Doing More With the Minimum
I wonder if AI will graduate from self confidence to obsessive improvement
A couple of weeks ago I dropped the post with the 3-port very small ribbon-based SRAM using complex lithography. Then I went back to calculating GNSS orbits, then I realized there was another simpler way to make a fully dual-port SRAM at that size, then I got a new job. It has been a busy time of new directions. Now that new SRAM waiting to go. It just insisted on going first! Ideas can crowd in out of order.
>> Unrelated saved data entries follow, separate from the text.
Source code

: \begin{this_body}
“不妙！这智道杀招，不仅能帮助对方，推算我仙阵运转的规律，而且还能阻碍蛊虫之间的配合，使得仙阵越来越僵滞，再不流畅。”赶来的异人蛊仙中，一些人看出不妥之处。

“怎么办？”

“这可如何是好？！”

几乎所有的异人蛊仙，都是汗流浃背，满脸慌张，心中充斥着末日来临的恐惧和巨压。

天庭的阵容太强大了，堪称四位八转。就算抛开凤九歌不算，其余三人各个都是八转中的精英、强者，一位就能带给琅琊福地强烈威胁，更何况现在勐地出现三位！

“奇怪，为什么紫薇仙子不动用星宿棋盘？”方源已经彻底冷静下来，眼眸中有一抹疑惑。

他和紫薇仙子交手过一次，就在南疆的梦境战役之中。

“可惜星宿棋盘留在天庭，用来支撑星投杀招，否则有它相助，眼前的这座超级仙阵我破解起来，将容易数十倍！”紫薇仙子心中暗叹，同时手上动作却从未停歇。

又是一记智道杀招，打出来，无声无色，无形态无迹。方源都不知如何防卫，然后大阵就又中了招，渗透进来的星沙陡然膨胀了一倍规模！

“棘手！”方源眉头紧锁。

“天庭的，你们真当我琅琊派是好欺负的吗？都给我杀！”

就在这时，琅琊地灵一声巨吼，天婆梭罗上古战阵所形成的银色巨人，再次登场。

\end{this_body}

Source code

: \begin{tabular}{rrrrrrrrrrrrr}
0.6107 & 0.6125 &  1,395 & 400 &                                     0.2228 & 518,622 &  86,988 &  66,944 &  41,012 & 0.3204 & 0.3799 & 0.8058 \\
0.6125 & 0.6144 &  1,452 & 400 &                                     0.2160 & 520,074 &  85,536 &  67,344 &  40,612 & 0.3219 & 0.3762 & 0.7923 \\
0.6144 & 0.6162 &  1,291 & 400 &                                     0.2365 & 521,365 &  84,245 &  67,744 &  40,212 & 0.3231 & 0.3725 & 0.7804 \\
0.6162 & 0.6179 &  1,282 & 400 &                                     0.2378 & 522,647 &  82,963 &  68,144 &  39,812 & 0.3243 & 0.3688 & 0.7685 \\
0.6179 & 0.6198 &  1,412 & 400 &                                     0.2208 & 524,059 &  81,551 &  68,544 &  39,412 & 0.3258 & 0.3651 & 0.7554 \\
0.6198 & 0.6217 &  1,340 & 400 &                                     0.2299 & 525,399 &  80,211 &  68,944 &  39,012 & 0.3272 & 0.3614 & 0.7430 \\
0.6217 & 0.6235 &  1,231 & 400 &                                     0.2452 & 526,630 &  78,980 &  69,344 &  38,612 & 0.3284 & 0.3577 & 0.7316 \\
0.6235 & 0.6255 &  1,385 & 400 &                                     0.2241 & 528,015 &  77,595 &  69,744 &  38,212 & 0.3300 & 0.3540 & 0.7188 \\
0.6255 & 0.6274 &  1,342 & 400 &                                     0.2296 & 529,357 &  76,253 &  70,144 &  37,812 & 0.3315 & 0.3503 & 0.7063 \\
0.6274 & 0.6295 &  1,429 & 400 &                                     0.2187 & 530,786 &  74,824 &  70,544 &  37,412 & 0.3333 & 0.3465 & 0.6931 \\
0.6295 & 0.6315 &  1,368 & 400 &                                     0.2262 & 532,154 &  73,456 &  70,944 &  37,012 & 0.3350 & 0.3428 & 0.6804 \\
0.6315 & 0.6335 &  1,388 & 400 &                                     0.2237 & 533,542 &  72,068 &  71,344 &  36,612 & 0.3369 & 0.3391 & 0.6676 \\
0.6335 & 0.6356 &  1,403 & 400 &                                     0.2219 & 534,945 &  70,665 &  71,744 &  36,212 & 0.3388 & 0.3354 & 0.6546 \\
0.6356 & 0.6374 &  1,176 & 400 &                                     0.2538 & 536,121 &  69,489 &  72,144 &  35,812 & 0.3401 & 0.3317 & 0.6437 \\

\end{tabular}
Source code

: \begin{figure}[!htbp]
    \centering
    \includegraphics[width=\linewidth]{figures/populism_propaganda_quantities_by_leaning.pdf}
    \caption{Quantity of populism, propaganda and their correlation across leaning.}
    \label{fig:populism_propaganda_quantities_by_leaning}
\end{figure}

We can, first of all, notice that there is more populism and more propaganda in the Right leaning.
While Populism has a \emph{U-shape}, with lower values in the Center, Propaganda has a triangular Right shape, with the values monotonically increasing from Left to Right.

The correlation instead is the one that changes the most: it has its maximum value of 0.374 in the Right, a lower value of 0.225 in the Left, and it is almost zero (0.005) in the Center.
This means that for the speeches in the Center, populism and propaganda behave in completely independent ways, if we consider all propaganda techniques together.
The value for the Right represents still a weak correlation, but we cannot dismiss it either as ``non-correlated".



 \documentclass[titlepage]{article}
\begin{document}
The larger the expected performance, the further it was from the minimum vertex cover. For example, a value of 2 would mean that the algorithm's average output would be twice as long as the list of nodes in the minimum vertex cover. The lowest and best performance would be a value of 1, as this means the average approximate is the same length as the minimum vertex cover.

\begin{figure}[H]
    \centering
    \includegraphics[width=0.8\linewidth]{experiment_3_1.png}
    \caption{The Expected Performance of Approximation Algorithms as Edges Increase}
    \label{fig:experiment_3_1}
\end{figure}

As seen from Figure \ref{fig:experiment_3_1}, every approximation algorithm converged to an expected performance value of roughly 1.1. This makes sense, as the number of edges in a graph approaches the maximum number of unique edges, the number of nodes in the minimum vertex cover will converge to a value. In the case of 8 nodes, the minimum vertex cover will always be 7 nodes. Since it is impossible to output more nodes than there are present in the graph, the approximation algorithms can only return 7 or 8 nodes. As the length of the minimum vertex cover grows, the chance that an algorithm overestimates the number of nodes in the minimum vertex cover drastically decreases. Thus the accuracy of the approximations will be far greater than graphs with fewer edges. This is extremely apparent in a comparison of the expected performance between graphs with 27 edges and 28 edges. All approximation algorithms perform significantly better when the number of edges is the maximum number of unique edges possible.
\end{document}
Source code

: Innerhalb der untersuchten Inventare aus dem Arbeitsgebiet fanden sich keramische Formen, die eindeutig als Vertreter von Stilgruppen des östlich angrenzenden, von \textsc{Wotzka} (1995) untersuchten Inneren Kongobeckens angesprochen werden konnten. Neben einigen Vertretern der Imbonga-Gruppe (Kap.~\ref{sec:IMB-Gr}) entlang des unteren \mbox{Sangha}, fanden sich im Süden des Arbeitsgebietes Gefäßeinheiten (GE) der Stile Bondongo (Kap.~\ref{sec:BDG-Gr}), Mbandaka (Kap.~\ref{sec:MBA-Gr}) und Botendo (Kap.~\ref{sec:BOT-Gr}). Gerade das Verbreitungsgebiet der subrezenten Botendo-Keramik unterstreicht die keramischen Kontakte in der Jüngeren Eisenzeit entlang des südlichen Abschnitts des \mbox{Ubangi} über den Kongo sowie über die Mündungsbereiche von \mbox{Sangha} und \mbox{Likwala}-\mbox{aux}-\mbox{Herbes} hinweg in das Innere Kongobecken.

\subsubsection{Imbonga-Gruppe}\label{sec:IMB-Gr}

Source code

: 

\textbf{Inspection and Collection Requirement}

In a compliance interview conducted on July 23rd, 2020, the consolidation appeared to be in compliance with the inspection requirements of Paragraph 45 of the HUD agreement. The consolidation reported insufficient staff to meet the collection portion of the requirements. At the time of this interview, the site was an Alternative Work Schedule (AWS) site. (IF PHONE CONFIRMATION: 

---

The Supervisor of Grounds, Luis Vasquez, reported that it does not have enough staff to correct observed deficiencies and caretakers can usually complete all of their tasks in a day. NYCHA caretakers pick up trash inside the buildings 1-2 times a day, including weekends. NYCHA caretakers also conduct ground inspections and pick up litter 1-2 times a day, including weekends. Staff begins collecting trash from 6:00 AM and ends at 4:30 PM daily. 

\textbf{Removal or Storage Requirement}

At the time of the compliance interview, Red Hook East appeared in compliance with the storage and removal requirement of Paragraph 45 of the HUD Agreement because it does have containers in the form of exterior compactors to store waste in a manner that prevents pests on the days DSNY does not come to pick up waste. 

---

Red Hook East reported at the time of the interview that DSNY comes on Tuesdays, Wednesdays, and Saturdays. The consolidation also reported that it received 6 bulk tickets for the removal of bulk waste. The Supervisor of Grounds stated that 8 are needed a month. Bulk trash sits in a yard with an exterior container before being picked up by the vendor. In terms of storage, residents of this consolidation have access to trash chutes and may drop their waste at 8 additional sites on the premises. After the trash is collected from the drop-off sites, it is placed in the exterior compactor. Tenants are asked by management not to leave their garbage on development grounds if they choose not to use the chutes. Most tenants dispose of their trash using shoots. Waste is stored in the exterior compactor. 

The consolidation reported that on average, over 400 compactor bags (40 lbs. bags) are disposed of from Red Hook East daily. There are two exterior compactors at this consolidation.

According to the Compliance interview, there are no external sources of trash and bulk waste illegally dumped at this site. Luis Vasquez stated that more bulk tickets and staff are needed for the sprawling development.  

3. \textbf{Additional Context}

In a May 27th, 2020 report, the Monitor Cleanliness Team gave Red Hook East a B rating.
Apologies to readers not obsessed with SRAM but this one is pretty and deserves its place in the blog. Not only does it have the classic dual R/W port functionality, but the lithography is much simpler than the design from 2 weeks ago. Much of this can probably be implemented with DUV with pitch multiplication and Inverse Lithography Transforms (ILT), no electron beams needed at all. Simplicity is nice!
Unclassically Classical
While the new design has dual R/W ports, it does not implement that functionality in the usual way.
The classic 2R/2W cell has 2 enable wires and 4 DQ wires. The enables travel vertically to select the words of data. The DQs travel horizontally moving data in or out of both sides of the cell. The problems come because the cell is wider than it is tall (180nm x 80nm in Festive 3 rules), and it does not have space to easily move 4 DQs sideways at the M2 level (M0 is full of internal cell connections).
The Unclassical design has just 2 DQ wires and 4 enables. This is a better match to the geometry of the M1 and M2 metals. But, how does that work? Every SRAM cell we have discussed needed 2 DQs, a signal and its inverse, connected to opposite sides of the cell to overpower the cell internal feedback in the brief write event.
A simple LTspice simulation of this circuit is at:
https://github.com/TanjIsGray/Unclassical-SRAM
In the unclassical approach these two connections, which are weak pass gates in the classical design, are replaced by a strong pass gate (normally just called a pass gate, since it is the usual and more versatile design, or a transmission gate). This is still a dual-transistor drive but now both attach on either the left side or the right side of the feedback loop. These left and right sides are the two ports (one is inverted, but that can be corrected with an inverter in the periphery logic). The dual transistor pass on one side competes with and can overpower the single active transistor on that side of the feedback loop.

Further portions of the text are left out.